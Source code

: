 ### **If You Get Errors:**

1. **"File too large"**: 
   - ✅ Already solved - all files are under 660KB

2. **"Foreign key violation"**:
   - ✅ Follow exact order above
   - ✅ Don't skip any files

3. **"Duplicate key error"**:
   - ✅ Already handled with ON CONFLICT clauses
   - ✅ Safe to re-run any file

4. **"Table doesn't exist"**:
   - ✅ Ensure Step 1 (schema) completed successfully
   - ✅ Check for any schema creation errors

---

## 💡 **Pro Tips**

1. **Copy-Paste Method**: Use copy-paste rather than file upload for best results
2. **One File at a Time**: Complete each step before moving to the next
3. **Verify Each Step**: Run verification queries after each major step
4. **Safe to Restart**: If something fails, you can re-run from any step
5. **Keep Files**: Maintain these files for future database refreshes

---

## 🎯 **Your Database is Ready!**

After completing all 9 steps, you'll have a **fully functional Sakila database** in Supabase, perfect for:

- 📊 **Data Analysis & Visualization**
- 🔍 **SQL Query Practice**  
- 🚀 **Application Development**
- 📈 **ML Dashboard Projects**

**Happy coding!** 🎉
---
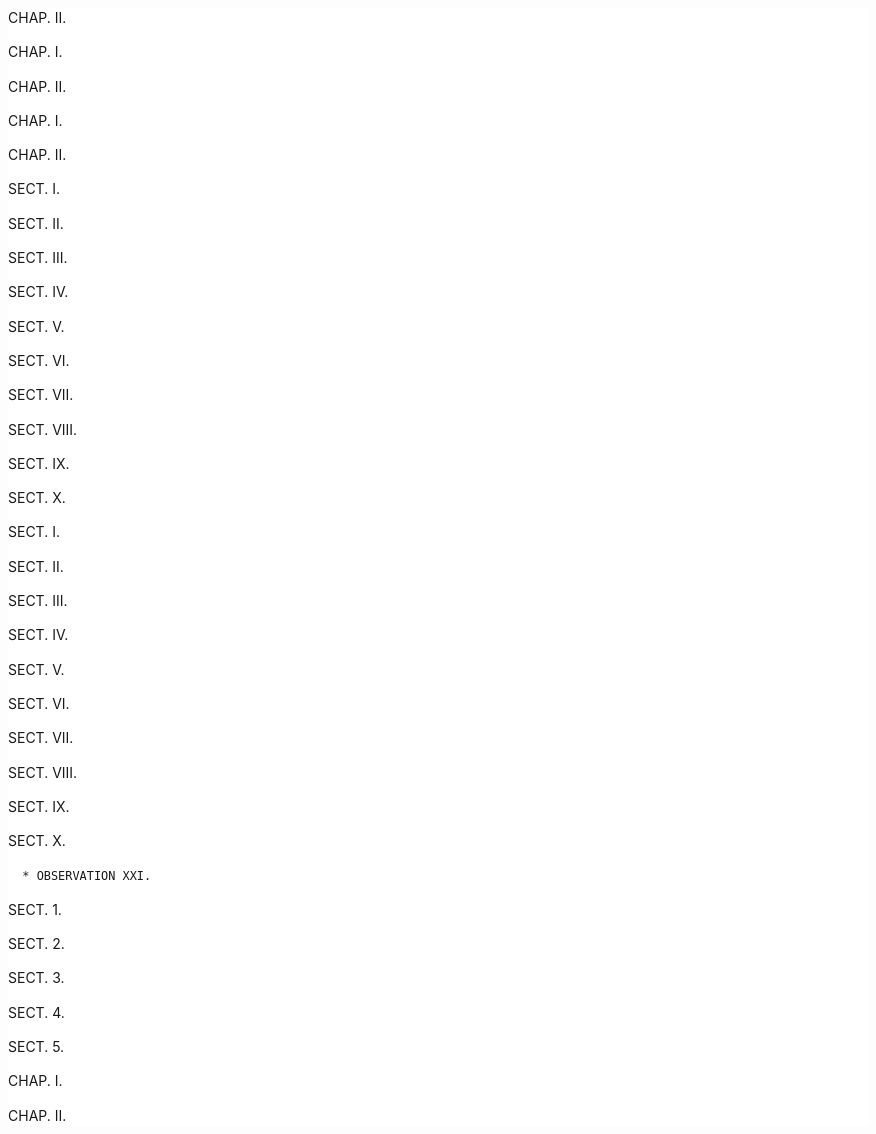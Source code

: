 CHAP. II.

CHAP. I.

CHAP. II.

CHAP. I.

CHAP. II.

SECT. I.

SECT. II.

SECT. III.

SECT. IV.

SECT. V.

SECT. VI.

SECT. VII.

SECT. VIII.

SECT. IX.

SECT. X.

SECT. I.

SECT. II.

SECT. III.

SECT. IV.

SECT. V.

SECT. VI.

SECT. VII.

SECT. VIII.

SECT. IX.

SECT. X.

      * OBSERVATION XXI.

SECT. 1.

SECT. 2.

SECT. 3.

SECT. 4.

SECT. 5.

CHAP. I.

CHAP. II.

- _What the exercise asks_
Filter by the word "Already": copy every line of the data that holds it.

- _Final answer_
   - ✅ Already solved - all files are under 660KB
   - ✅ Already handled with ON CONFLICT clauses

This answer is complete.